Inclined planes have been used by people since prehistoric times to move heavy objects. The sloping roads and causeways built by ancient civilizations such as the Romans are examples of early inclined planes that have survived, and show that they understood the value of this device for moving things uphill. The heavy stones used in ancient stone structures such as Stonehenge are believed to have been moved and set in place using inclined planes made of earth, although it is hard to find evidence of such temporary building ramps. The Egyptian pyramids were constructed using inclined planes, Siege ramps enabled ancient armies to surmount fortress walls.

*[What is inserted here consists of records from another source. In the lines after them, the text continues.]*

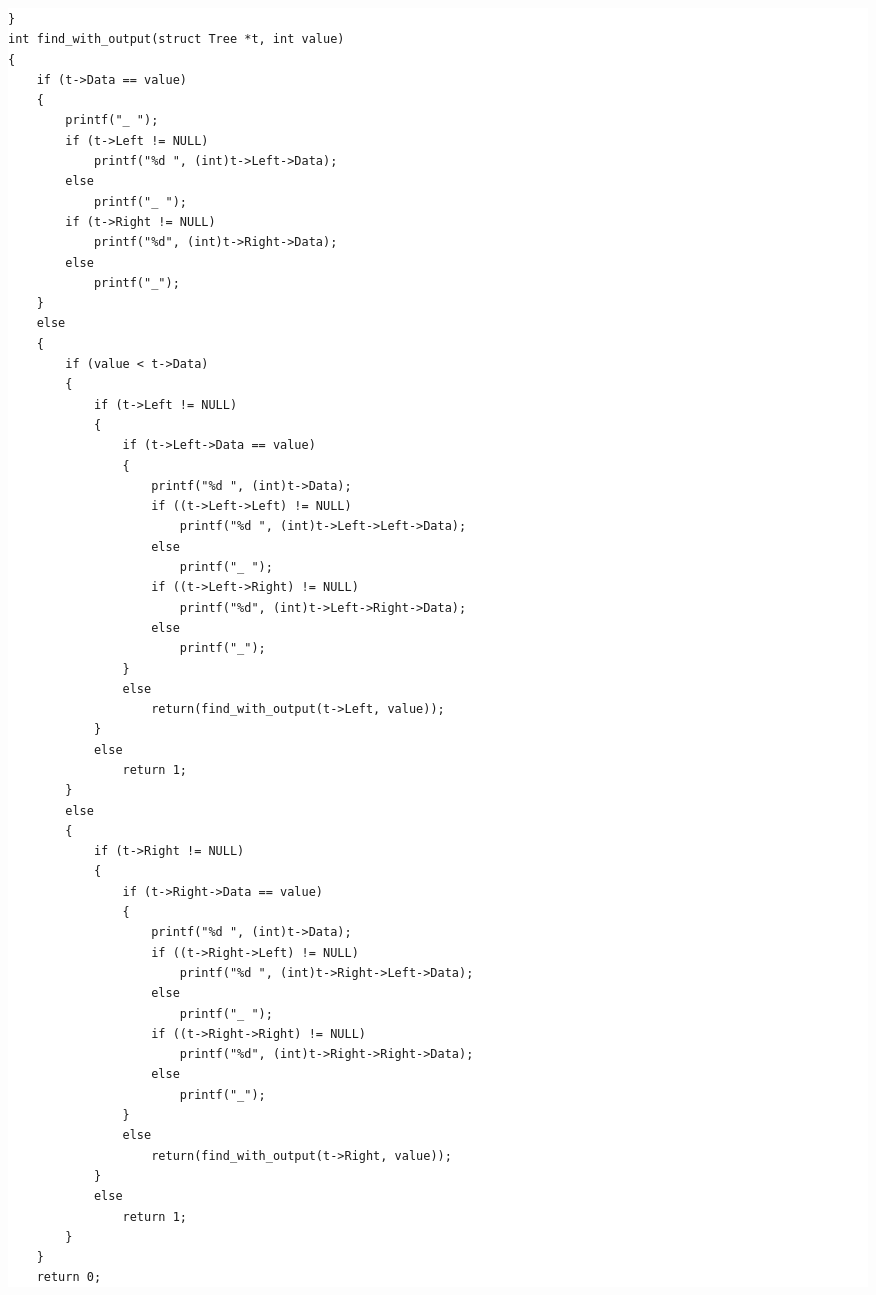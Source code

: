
 ```с
}
int find_with_output(struct Tree *t, int value)
{
	if (t->Data == value)
	{
		printf("_ ");
		if (t->Left != NULL)
			printf("%d ", (int)t->Left->Data);
		else
			printf("_ ");
		if (t->Right != NULL)
			printf("%d", (int)t->Right->Data);
		else
			printf("_");
	}
	else
	{
		if (value < t->Data)
		{
			if (t->Left != NULL)
			{
				if (t->Left->Data == value)
				{
					printf("%d ", (int)t->Data);
					if ((t->Left->Left) != NULL)
						printf("%d ", (int)t->Left->Left->Data);
					else
						printf("_ ");
					if ((t->Left->Right) != NULL)
						printf("%d", (int)t->Left->Right->Data);
					else
						printf("_");
				}
				else
					return(find_with_output(t->Left, value));
			}
			else
				return 1;
		}
		else
		{
			if (t->Right != NULL)
			{
				if (t->Right->Data == value)
				{
					printf("%d ", (int)t->Data);
					if ((t->Right->Left) != NULL)
						printf("%d ", (int)t->Right->Left->Data);
					else
						printf("_ ");
					if ((t->Right->Right) != NULL)
						printf("%d", (int)t->Right->Right->Data);
					else
						printf("_");
				}
				else
					return(find_with_output(t->Right, value));
			}
			else
				return 1;
		}
	}
	return 0;
```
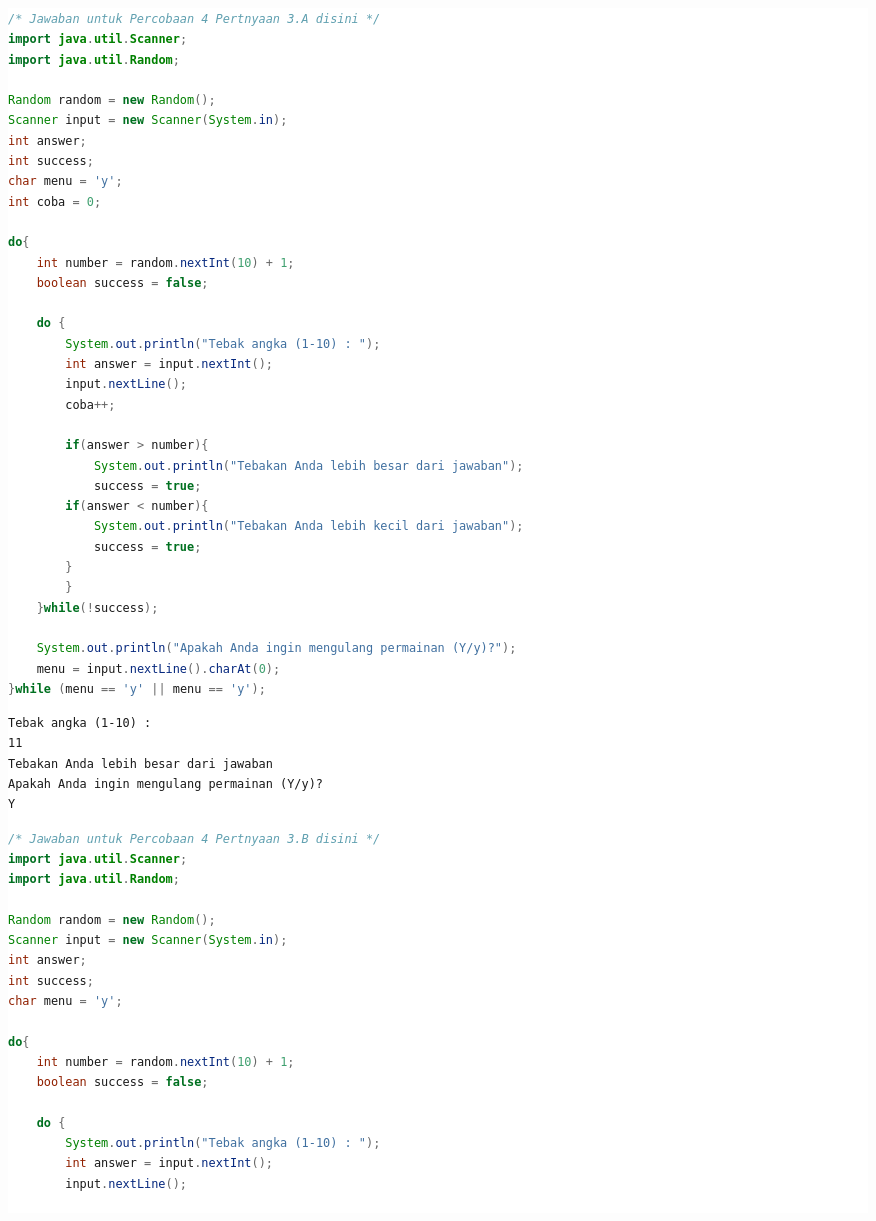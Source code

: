

```Java
/* Jawaban untuk Percobaan 4 Pertnyaan 3.A disini */
import java.util.Scanner;
import java.util.Random;

Random random = new Random();
Scanner input = new Scanner(System.in);
int answer;
int success;
char menu = 'y';
int coba = 0;

do{
    int number = random.nextInt(10) + 1;
    boolean success = false;
    
    do {
        System.out.println("Tebak angka (1-10) : ");
        int answer = input.nextInt();
        input.nextLine();
        coba++;
        
        if(answer > number){
            System.out.println("Tebakan Anda lebih besar dari jawaban");
            success = true;
        if(answer < number){
            System.out.println("Tebakan Anda lebih kecil dari jawaban");
            success = true;
        }
        }
    }while(!success);
    
    System.out.println("Apakah Anda ingin mengulang permainan (Y/y)?");
    menu = input.nextLine().charAt(0);
}while (menu == 'y' || menu == 'y');
```

    Tebak angka (1-10) : 
    11
    Tebakan Anda lebih besar dari jawaban
    Apakah Anda ingin mengulang permainan (Y/y)?
    Y



```Java
/* Jawaban untuk Percobaan 4 Pertnyaan 3.B disini */
import java.util.Scanner;
import java.util.Random;

Random random = new Random();
Scanner input = new Scanner(System.in);
int answer;
int success;
char menu = 'y';

do{
    int number = random.nextInt(10) + 1;
    boolean success = false;
    
    do {
        System.out.println("Tebak angka (1-10) : ");
        int answer = input.nextInt();
        input.nextLine();
        
```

The ancient Greeks constructed a paved ramp 6 km (3.7 miles) long, the Diolkos, to drag ships overland across the Isthmus of Corinth.

However the inclined plane was the last of the six classic simple machines to be recognised as a machine. This is probably because it is a passive, motionless device (the load is the moving part), and also because it is found in nature in the form of slopes and hills. Although they understood its use in lifting heavy objects, the ancient Greek philosophers who defined the other five simple machines did not include the inclined plane as a machine. This view persisted among a few later scientists; as late as 1826 Karl von Langsdorf wrote that an inclined plane "...is no more a machine than is the slope of a mountain. The problem of calculating the force required to push a weight up an inclined plane (its mechanical advantage) was attempted by Greek philosophers Heron of Alexandria (c. 10 - 60 AD) and Pappus of Alexandria (c. 290 - 350 AD), but they got it wrong.

It wasn't until the Renaissance that the inclined plane was classed with the other simple machines. The first correct analysis of the inclined plane appeared in the work of enigmatic 13th century author Jordanus de Nemore, however his solution was apparently not accepted by other philosophers of the time. Girolamo Cardano (1570) proposed the incorrect solution that the input force is proportional to the angle of the plane. Then at the end of the 16th century, three correct solutions were published within ten years, by Michael Varro (1584), Simon Stevin (1586), and Galileo Galilee (1592). Although it was not the first, the derivation of Flemish engineer Simon Stevin is the most well-known, because of its originality and use of a string of beads (see box). In 1600, Italian scientist Galileo Galilei included the inclined plane in his analysis of simple machines in Le Meccaniche ("On Mechanics"), showing its underlying similarity to the other machines as a force amplifier.

The first elementary rules of sliding friction on an inclined plane were discovered by Leonardo da Vinci (1452-1519), but remained unpublished in his notebooks. They were rediscovered by Guillaume Amontons (1699) and were further developed by Charles-Augustin de Coulomb (1785). Leonhard Euler (1750) showed that the tangent of the angle of repose on an inclined plane is equal to the coefficient of friction.